En conclusion, Roberto Repole estime qu’il est intéressant, du point de vue ecclésiologique, de proposer au niveau de l’Église locale un ministère plus synodal à la manière de ce qui a été pensé avec le collège des évêques cum et sub petro au niveau de l’Église universelle. Au niveau de l’Église locale, la logique de relations serait distinctement : les prêtres et les diacres avecet sous la responsabilité de l’évêque.

La question que nous aimerions poser à Roberto Repole est la suivante : les relations entre la primauté romaine et les conférences épiscopales sont- elles toujours de type synodal ? Autrement dit, les nombreuses études sur le rapport entre la primauté romaine et les conférences épiscopales ne montrent-elles pas souvent un rapport disharmonique et déséquilibré ?
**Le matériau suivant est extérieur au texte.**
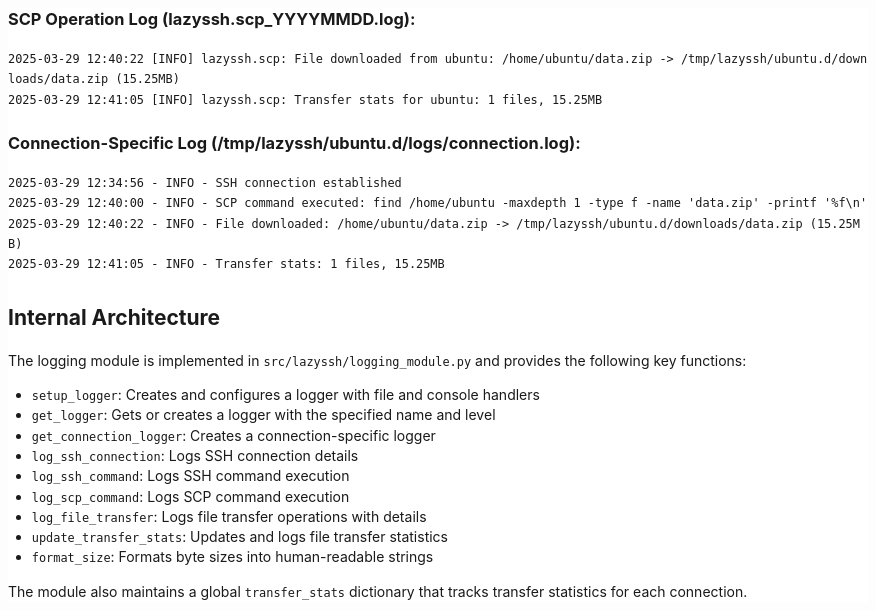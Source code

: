 ### SCP Operation Log (lazyssh.scp_YYYYMMDD.log):
```
2025-03-29 12:40:22 [INFO] lazyssh.scp: File downloaded from ubuntu: /home/ubuntu/data.zip -> /tmp/lazyssh/ubuntu.d/downloads/data.zip (15.25MB)
2025-03-29 12:41:05 [INFO] lazyssh.scp: Transfer stats for ubuntu: 1 files, 15.25MB
```

### Connection-Specific Log (/tmp/lazyssh/ubuntu.d/logs/connection.log):
```
2025-03-29 12:34:56 - INFO - SSH connection established
2025-03-29 12:40:00 - INFO - SCP command executed: find /home/ubuntu -maxdepth 1 -type f -name 'data.zip' -printf '%f\n'
2025-03-29 12:40:22 - INFO - File downloaded: /home/ubuntu/data.zip -> /tmp/lazyssh/ubuntu.d/downloads/data.zip (15.25MB)
2025-03-29 12:41:05 - INFO - Transfer stats: 1 files, 15.25MB
```

## Internal Architecture

The logging module is implemented in `src/lazyssh/logging_module.py` and provides the following key functions:

- `setup_logger`: Creates and configures a logger with file and console handlers
- `get_logger`: Gets or creates a logger with the specified name and level
- `get_connection_logger`: Creates a connection-specific logger
- `log_ssh_connection`: Logs SSH connection details
- `log_ssh_command`: Logs SSH command execution
- `log_scp_command`: Logs SCP command execution
- `log_file_transfer`: Logs file transfer operations with details
- `update_transfer_stats`: Updates and logs file transfer statistics
- `format_size`: Formats byte sizes into human-readable strings

The module also maintains a global `transfer_stats` dictionary that tracks transfer statistics for each connection.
5) En guise de conclusion : un « cahier des charges »

La conclusion de la journée a été faite par Jean-Louis Souletie, doyen duTheologicum, sous forme de « cahier des charges » pour l’ecclésiologie. Il a notamment souligné la nécessité d’une reprise, d’un approfondissement de liens entre ecclésiologie et théologie biblique (Cf. Karl Rahner sur l’inspiration des Écritures : Dieu a voulu l’Église, l’Église lit les Écritures) ; le caractère historique, contextuel et culturel de l’ecclésiologie comme un lieu théologique ; l’absence de traité de la méthode (ou des méthodes) en ecclésiologie ; l’approfondissement de la synodalité ; le lien entre ecclésiologie, morale et anthropologie ; la réalité diasporique de l’Église ; la conversion personnelle et collective comme chemin de synodalité ; le(s) lien(s) entre synodalité, liturgie et assemblée synodale, etc.

Que retenons-nous personnellement de cette journée ? Que l’ecclésiologie reste une discipline sine qua non pour penser de tous temps la raison d’être de l’Église. La longue liste des finalités retenues pour cette journée d’études en ecclésiologie révèle l’immensité du travail, appelé continuellement à se renouveler en fonction des temps et des espaces ou contextes. L’on comprend par-là que l’ecclésiologie, comme n’importe quelle discipline d’ailleurs, ne saurait évoluer aujourd’hui en vase clos. L’interdisciplinarité est désormais nécessaire pour la recherche en ecclésiologie et en théologie. Une dernière remarque : réunir des ecclésiologues pour réfléchir sur les questions et les méthodes ou approches en ecclésiologie est une bonne initiative à promouvoir ou à encourager. Cependant, une seule journée de travail nous semblait insuffisante, si l’on veut vraiment s’écouter les uns les autres et aller plus loin dans les débats. Nous espérons que cette belle initiative va continuer.